Stored data entries:
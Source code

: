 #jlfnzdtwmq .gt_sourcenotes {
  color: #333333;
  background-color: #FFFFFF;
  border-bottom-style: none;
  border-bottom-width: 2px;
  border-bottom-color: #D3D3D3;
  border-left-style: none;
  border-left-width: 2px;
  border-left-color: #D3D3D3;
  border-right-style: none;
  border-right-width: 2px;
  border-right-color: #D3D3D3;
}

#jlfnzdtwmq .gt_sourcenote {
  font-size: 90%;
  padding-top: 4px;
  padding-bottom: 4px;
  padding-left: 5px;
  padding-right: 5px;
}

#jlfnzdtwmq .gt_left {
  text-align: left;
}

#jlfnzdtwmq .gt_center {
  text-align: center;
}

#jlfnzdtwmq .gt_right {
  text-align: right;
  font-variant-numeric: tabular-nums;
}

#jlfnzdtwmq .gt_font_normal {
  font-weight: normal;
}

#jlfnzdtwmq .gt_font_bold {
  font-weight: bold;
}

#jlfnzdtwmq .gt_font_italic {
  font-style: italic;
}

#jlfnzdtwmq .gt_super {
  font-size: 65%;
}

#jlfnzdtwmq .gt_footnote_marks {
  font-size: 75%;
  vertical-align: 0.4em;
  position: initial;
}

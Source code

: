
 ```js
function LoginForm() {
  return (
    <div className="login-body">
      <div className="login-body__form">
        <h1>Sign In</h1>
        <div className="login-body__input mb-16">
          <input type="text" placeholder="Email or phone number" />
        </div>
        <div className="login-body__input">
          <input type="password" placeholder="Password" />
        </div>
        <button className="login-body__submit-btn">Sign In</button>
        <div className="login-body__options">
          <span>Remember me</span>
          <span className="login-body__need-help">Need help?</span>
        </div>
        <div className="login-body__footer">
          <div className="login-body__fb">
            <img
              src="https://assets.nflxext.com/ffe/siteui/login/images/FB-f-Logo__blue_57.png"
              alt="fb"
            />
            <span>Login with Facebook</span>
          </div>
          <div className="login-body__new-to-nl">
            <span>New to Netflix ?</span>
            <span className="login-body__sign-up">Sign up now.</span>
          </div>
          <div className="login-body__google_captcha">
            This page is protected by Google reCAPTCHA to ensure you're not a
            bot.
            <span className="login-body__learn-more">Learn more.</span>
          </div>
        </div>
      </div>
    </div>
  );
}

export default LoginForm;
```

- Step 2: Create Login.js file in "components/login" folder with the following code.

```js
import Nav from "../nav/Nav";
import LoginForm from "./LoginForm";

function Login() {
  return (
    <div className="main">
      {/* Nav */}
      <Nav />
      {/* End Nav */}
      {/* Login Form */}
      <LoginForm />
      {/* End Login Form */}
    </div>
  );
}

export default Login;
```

--

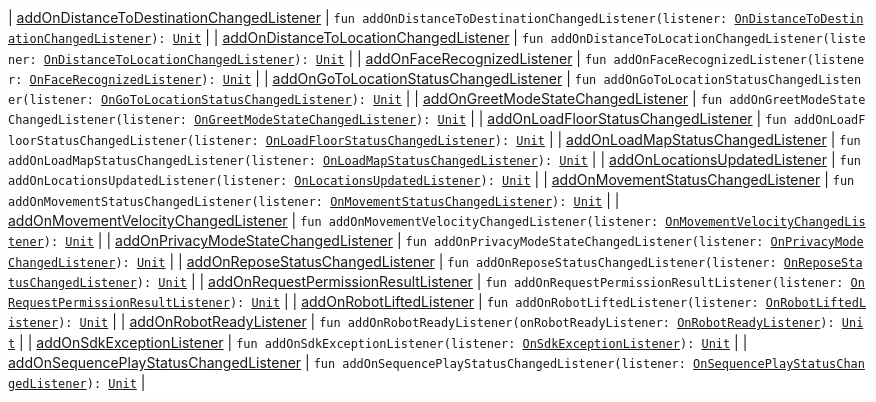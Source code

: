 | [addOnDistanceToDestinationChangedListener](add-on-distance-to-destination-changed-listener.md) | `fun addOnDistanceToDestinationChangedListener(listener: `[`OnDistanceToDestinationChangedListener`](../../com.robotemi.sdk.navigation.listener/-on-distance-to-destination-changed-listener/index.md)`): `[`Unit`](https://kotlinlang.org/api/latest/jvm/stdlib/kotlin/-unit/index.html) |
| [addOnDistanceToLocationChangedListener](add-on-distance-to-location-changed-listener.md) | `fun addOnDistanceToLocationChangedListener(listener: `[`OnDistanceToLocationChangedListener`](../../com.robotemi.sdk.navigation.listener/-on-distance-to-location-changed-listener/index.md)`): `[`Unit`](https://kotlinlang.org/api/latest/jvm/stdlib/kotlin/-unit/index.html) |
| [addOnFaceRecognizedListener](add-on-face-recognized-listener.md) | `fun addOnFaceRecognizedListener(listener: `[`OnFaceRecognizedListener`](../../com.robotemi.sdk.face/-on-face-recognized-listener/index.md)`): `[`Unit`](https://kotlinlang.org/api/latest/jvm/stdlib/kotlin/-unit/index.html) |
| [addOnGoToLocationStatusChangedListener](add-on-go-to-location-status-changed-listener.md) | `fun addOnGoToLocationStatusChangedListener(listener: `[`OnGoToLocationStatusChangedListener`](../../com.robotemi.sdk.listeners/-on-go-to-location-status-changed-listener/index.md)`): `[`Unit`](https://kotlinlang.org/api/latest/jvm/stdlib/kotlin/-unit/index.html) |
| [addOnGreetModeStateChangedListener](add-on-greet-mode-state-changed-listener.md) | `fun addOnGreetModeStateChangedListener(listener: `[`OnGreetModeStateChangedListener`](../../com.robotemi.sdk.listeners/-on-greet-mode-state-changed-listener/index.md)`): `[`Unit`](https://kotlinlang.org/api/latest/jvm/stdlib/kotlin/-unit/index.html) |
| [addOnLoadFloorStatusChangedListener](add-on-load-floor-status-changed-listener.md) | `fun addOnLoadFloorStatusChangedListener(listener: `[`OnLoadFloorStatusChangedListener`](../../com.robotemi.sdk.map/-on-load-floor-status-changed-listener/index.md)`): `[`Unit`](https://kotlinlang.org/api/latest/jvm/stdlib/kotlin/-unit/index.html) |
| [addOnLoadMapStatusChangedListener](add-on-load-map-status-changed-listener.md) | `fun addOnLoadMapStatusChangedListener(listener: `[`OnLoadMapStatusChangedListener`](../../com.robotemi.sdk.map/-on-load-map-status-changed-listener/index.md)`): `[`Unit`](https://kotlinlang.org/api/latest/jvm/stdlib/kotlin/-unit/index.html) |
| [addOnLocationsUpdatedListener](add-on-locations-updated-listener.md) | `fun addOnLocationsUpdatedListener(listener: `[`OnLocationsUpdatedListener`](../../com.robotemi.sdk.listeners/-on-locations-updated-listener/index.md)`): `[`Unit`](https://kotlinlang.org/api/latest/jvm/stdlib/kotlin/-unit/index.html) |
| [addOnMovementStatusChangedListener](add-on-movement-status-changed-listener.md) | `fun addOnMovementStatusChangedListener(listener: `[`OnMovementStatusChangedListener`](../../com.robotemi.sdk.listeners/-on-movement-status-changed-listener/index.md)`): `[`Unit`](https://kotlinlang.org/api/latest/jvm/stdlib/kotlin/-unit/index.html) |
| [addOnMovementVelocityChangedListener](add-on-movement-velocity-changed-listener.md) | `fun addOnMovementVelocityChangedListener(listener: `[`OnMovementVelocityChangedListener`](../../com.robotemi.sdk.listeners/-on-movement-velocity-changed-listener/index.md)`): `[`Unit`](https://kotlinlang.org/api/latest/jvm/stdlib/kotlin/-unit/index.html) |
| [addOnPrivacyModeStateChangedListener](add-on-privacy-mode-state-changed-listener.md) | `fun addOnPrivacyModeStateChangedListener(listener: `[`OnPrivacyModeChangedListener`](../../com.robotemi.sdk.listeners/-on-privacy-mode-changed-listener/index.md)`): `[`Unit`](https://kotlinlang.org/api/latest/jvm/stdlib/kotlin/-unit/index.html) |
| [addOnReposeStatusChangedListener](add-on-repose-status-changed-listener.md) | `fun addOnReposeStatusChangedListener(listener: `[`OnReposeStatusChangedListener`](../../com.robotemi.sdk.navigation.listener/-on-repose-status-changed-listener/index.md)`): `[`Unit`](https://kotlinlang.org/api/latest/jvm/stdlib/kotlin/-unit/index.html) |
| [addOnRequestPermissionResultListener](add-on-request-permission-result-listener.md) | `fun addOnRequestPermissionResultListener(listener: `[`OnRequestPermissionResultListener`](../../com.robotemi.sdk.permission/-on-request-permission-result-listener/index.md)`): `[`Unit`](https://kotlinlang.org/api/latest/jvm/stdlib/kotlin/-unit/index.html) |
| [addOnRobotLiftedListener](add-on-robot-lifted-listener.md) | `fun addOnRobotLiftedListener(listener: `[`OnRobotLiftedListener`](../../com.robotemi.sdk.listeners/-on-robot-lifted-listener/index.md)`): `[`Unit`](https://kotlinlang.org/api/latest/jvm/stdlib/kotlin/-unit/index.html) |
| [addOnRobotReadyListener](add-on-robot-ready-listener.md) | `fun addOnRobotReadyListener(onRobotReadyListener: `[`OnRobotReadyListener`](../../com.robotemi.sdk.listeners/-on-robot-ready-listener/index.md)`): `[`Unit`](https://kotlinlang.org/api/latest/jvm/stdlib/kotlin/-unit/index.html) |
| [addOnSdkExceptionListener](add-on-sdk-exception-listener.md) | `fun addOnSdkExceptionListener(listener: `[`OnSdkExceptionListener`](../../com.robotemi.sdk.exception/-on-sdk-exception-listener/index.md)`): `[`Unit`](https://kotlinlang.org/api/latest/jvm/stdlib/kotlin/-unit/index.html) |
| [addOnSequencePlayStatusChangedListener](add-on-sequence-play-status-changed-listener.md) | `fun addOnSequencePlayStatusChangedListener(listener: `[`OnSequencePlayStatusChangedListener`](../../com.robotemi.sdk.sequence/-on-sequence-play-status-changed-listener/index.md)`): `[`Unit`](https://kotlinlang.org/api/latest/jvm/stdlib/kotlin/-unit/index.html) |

Brief
Your task is to return each line of the data above that contains the string "jlfnzdtwmq".

Response to the exercise
: #jlfnzdtwmq .gt_sourcenotes {
#jlfnzdtwmq .gt_sourcenote {
#jlfnzdtwmq .gt_left {
#jlfnzdtwmq .gt_center {
#jlfnzdtwmq .gt_right {
#jlfnzdtwmq .gt_font_normal {
#jlfnzdtwmq .gt_font_bold {
#jlfnzdtwmq .gt_font_italic {
#jlfnzdtwmq .gt_super {
#jlfnzdtwmq .gt_footnote_marks {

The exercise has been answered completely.